I have a problem, I get the following error RuntimeError: CUDA out of memory.
.
I have already visited the following solutions: RuntimeError: CUDA out of memory. How setting max_split_size_mb?, Pytorch RuntimeError: CUDA out of memory with a huge amount of free memory, How to solve RuntimeError: CUDA out of memory?. However, this does not help.
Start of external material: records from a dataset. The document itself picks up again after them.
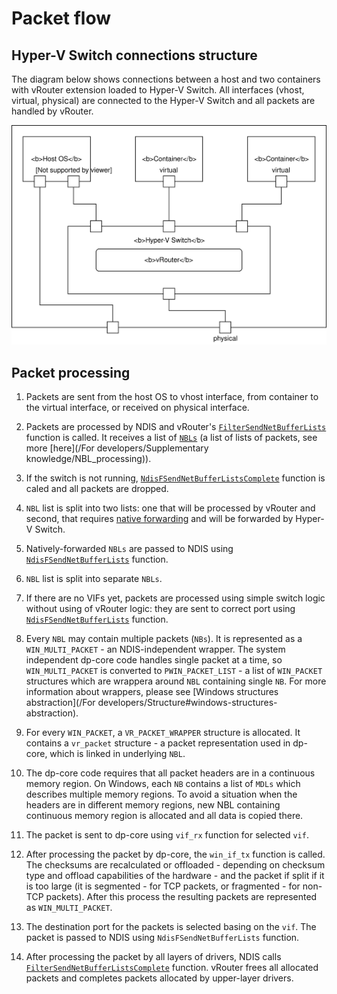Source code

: # Packet flow

## Hyper-V Switch connections structure

The diagram below shows connections between a host and two containers
with vRouter extension loaded to Hyper-V Switch. All interfaces
(vhost, virtual, physical) are connected to the Hyper-V Switch
and all packets are handled by vRouter.

![Hyper-V Switch with vRouter: Example connections](hyperv-switch.svg)

## Packet processing

1. Packets are sent from the host OS to vhost interface, from container to the
virtual interface, or received on physical interface.

1. Packets are processed by NDIS and vRouter's
[`FilterSendNetBufferLists`](https://docs.microsoft.com/en-us/windows-hardware/drivers/ddi/content/ndis/nc-ndis-filter_send_net_buffer_lists)
function is called. It receives a list of [`NBLs`](https://docs.microsoft.com/en-us/windows-hardware/drivers/network/net-buffer-list-structure)
(a list of lists of packets, see more [here](/For developers/Supplementary knowledge/NBL_processing)).

1. If the switch is not running,
[`NdisFSendNetBufferListsComplete`](https://docs.microsoft.com/en-us/windows-hardware/drivers/ddi/content/ndis/nf-ndis-ndisfsendnetbufferlistscomplete)
function is caled and all packets are dropped.

1. `NBL` list is split into two lists: one that will be processed by vRouter
and second, that requires
[native forwarding](https://docs.microsoft.com/en-us/windows-hardware/drivers/network/hybrid-forwarding)
and will be forwarded by Hyper-V Switch.

1. Natively-forwarded `NBLs` are passed to NDIS using
[`NdisFSendNetBufferLists`](https://docs.microsoft.com/en-us/windows-hardware/drivers/ddi/content/ndis/nf-ndis-ndisfsendnetbufferlists)
function.

1. `NBL` list is split into separate `NBLs`.

1. If there are no VIFs yet, packets are processed using simple switch logic
without using of vRouter logic: they are sent to correct port using
[`NdisFSendNetBufferLists`](https://docs.microsoft.com/en-us/windows-hardware/drivers/ddi/content/ndis/nf-ndis-ndisfsendnetbufferlists)
function.

1. Every `NBL` may contain multiple packets (`NBs`).
It is represented as a `WIN_MULTI_PACKET` - an NDIS-independent wrapper.
The system independent dp-core code handles single packet at a time, so
`WIN_MULTI_PACKET` is converted to `PWIN_PACKET_LIST` - a list of `WIN_PACKET`
structures which are wrappera around `NBL` containing single `NB`.
For more information about wrappers, please see
[Windows structures abstraction](/For developers/Structure#windows-structures-abstraction).

1. For every `WIN_PACKET`, a `VR_PACKET_WRAPPER` structure is allocated.
It contains a `vr_packet` structure - a packet representation used in dp-core,
which is linked in underlying `NBL`.

1. The dp-core code requires that all packet headers are in a continuous
memory region. On Windows, each `NB` contains a list of `MDLs` which describes
multiple memory regions. To avoid a situation when the headers are in different
memory regions, new NBL containing continuous memory region is allocated
and all data is copied there.

1. The packet is sent to dp-core using `vif_rx` function for selected `vif`.

1. After processing the packet by dp-core, the `win_if_tx` function is called.
The checksums are recalculated or offloaded - depending on checksum type and
offload capabilities of the hardware - and the packet if split if it
is too large (it is segmented - for TCP packets, or fragmented - for non-TCP
packets). After this process the resulting packets are represented
as `WIN_MULTI_PACKET`.

1. The destination port for the packets is selected basing on the `vif`.
The packet is passed to NDIS using `NdisFSendNetBufferLists` function.

1. After processing the packet by all layers of drivers, NDIS calls
[`FilterSendNetBufferListsComplete`](https://docs.microsoft.com/en-us/windows-hardware/drivers/ddi/content/ndis/nc-ndis-filter_send_net_buffer_lists_complete)
function. vRouter frees all allocated packets and completes
packets allocated by upper-layer drivers.
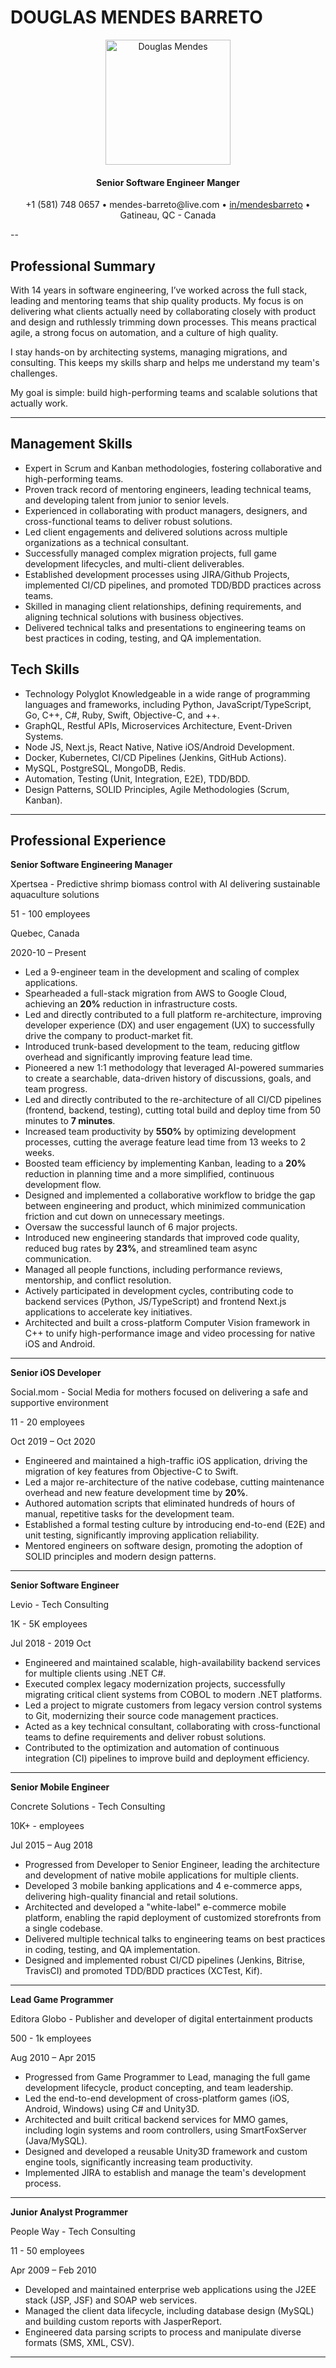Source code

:  <h1>DOUGLAS MENDES BARRETO</h1>
<div align="center">
  <img src="imgs/profile.jpg" alt="Douglas Mendes" width="200"/>
  <h4>Senior Software Engineer Manger</h4>
  <p>
    +1 (581) 748 0657 • mendes-barreto@live.com • <a href="https://www.linkedin.com/in/mendesbarreto">in/mendesbarreto</a> • Gatineau, QC - Canada
  </p>
</div>

--

## Professional Summary

With 14 years in software engineering, I’ve worked across the full stack, leading and mentoring teams that ship quality products. My focus is on delivering what clients actually need by collaborating closely with product and design and ruthlessly trimming down processes. This means practical agile, a strong focus on automation, and a culture of high quality.

I stay hands-on by architecting systems, managing migrations, and consulting. This keeps my skills sharp and helps me understand my team's challenges.

My goal is simple: build high-performing teams and scalable solutions that actually work.

---

## Management Skills

- Expert in Scrum and Kanban methodologies, fostering collaborative and high-performing teams.
- Proven track record of mentoring engineers, leading technical teams, and developing talent from junior to senior levels.
- Experienced in collaborating with product managers, designers, and cross-functional teams to deliver robust solutions.
- Led client engagements and delivered solutions across multiple organizations as a technical consultant.
- Successfully managed complex migration projects, full game development lifecycles, and multi-client deliverables.
- Established development processes using JIRA/Github Projects, implemented CI/CD pipelines, and promoted TDD/BDD practices across teams.
- Skilled in managing client relationships, defining requirements, and aligning technical solutions with business objectives.
- Delivered technical talks and presentations to engineering teams on best practices in coding, testing, and QA implementation.

## Tech Skills

- Technology Polyglot Knowledgeable in a wide range of programming languages and frameworks, including Python, JavaScript/TypeScript, Go, C++, C#, Ruby, Swift, Objective-C, and ++.
- GraphQL, Restful APIs, Microservices Architecture, Event-Driven Systems.
- Node JS, Next.js, React Native, Native iOS/Android Development.
- Docker, Kubernetes, CI/CD Pipelines (Jenkins, GitHub Actions).
- MySQL, PostgreSQL, MongoDB, Redis.
- Automation, Testing (Unit, Integration, E2E), TDD/BDD.
- Design Patterns, SOLID Principles, Agile Methodologies (Scrum, Kanban).

---

## Professional Experience

**Senior Software Engineering Manager**

Xpertsea - Predictive shrimp biomass control with AI delivering sustainable aquaculture solutions

51 - 100 employees

Quebec, Canada

2020-10 – Present

- Led a 9-engineer team in the development and scaling of complex applications.
- Spearheaded a full-stack migration from AWS to Google Cloud, achieving an **20%** reduction in infrastructure costs.
- Led and directly contributed to a full platform re-architecture, improving developer experience (DX) and user engagement (UX) to successfully drive the company to product-market fit.
- Introduced trunk-based development to the team, reducing gitflow overhead and significantly improving feature lead time.
- Pioneered a new 1:1 methodology that leveraged AI-powered summaries to create a searchable, data-driven history of discussions, goals, and team progress.
- Led and directly contributed to the re-architecture of all CI/CD pipelines (frontend, backend, testing), cutting total build and deploy time from 50 minutes to **7 minutes**.
- Increased team productivity by **550%** by optimizing development processes, cutting the average feature lead time from 13 weeks to 2 weeks.
- Boosted team efficiency by implementing Kanban, leading to a **20%** reduction in planning time and a more simplified, continuous development flow.
- Designed and implemented a collaborative workflow to bridge the gap between engineering and product, which minimized communication friction and cut down on unnecessary meetings.
- Oversaw the successful launch of 6 major projects.
- Introduced new engineering standards that improved code quality, reduced bug rates by **23%**, and streamlined team async communication.
- Managed all people functions, including performance reviews, mentorship, and conflict resolution.
- Actively participated in development cycles, contributing code to backend services (Python, JS/TypeScript) and frontend Next.js applications to accelerate key initiatives.
- Architected and built a cross-platform Computer Vision framework in C++ to unify high-performance image and video processing for native iOS and Android.

---

**Senior iOS Developer**

Social.mom - Social Media for mothers focused on delivering a safe and supportive environment

11 - 20 employees

Oct 2019 – Oct 2020

- Engineered and maintained a high-traffic iOS application, driving the migration of key features from Objective-C to Swift.
- Led a major re-architecture of the native codebase, cutting maintenance overhead and new feature development time by **20%**.
- Authored automation scripts that eliminated hundreds of hours of manual, repetitive tasks for the development team.
- Established a formal testing culture by introducing end-to-end (E2E) and unit testing, significantly improving application reliability.
- Mentored engineers on software design, promoting the adoption of SOLID principles and modern design patterns.

---
**Senior Software Engineer**

Levio - Tech Consulting

1K - 5K employees

Jul 2018 - 2019 Oct

- Engineered and maintained scalable, high-availability backend services for multiple clients using .NET C#.
- Executed complex legacy modernization projects, successfully migrating critical client systems from COBOL to modern .NET platforms.
- Led a project to migrate customers from legacy version control systems to Git, modernizing their source code management practices.
- Acted as a key technical consultant, collaborating with cross-functional teams to define requirements and deliver robust solutions.
- Contributed to the optimization and automation of continuous integration (CI) pipelines to improve build and deployment efficiency.

---
**Senior Mobile Engineer**

Concrete Solutions - Tech Consulting

10K+ - employees

Jul 2015 – Aug 2018

- Progressed from Developer to Senior Engineer, leading the architecture and development of native mobile applications for multiple clients.
- Developed 3 mobile banking applications and 4 e-commerce apps, delivering high-quality financial and retail solutions.
- Architected and developed a "white-label" e-commerce mobile platform, enabling the rapid deployment of customized storefronts from a single codebase.
- Delivered multiple technical talks to engineering teams on best practices in coding, testing, and QA implementation.
- Designed and implemented robust CI/CD pipelines (Jenkins, Bitrise, TravisCI) and promoted TDD/BDD practices (XCTest, Kif).

---
**Lead Game Programmer**

Editora Globo - Publisher and developer of digital entertainment products

500 - 1k employees

Aug 2010 – Apr 2015

- Progressed from Game Programmer to Lead, managing the full game development lifecycle, product concepting, and team leadership.
- Led the end-to-end development of cross-platform games (iOS, Android, Windows) using C# and Unity3D.
- Architected and built critical backend services for MMO games, including login systems and room controllers, using SmartFoxServer (Java/MySQL).
- Designed and developed a reusable Unity3D framework and custom engine tools, significantly increasing team productivity.
- Implemented JIRA to establish and manage the team's development process.

---
**Junior Analyst Programmer**

People Way - Tech Consulting

11 - 50 employees

Apr 2009 – Feb 2010

- Developed and maintained enterprise web applications using the J2EE stack (JSP, JSF) and SOAP web services.
- Managed the client data lifecycle, including database design (MySQL) and building custom reports with JasperReport.
- Engineered data parsing scripts to process and manipulate diverse formats (SMS, XML, CSV).

---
How can I solve this error?
I also tried
!export 'PYTORCH_CUDA_ALLOC_CONF=max_split_size_mb:4000'
Is there an option to somehow split this implementation?
with autocast(config.DEVICE):
for i, t in tqdm(enumerate(scheduler.timesteps)):
latent_model_input = torch.cat([latents] * 2)
sigma = scheduler.sigmas[i]
latent_model_input = latent_model_input / ((sigma**2 + 1) ** 0.5)
with torch.no_grad():
noise_pred = unet(latent_model_input, t, encoder_hidden_states=text_embeddings).sample
noise_pred_uncond, noise_pred_text = noise_pred.chunk(2)
noise_pred = noise_pred_uncond + config.GUIDANCE_SCALE * (noise_pred_text - noise_pred_uncond)
latents = scheduler.step(noise_pred, i, latents).prev_sample
---------------------------------------------------------------------------
RuntimeError Traceback (most recent call last)
<ipython-input-50-c064e16dfce6> in <module>
7
8 with torch.no_grad():
----> 9 noise_pred = unet(latent_model_input, t, encoder_hidden_states=text_embeddings).sample
10
11 noise_pred_uncond, noise_pred_text = noise_pred.chunk(2)
11 frames
/usr/local/lib/python3.7/dist-packages/torch/functional.py in einsum(*args)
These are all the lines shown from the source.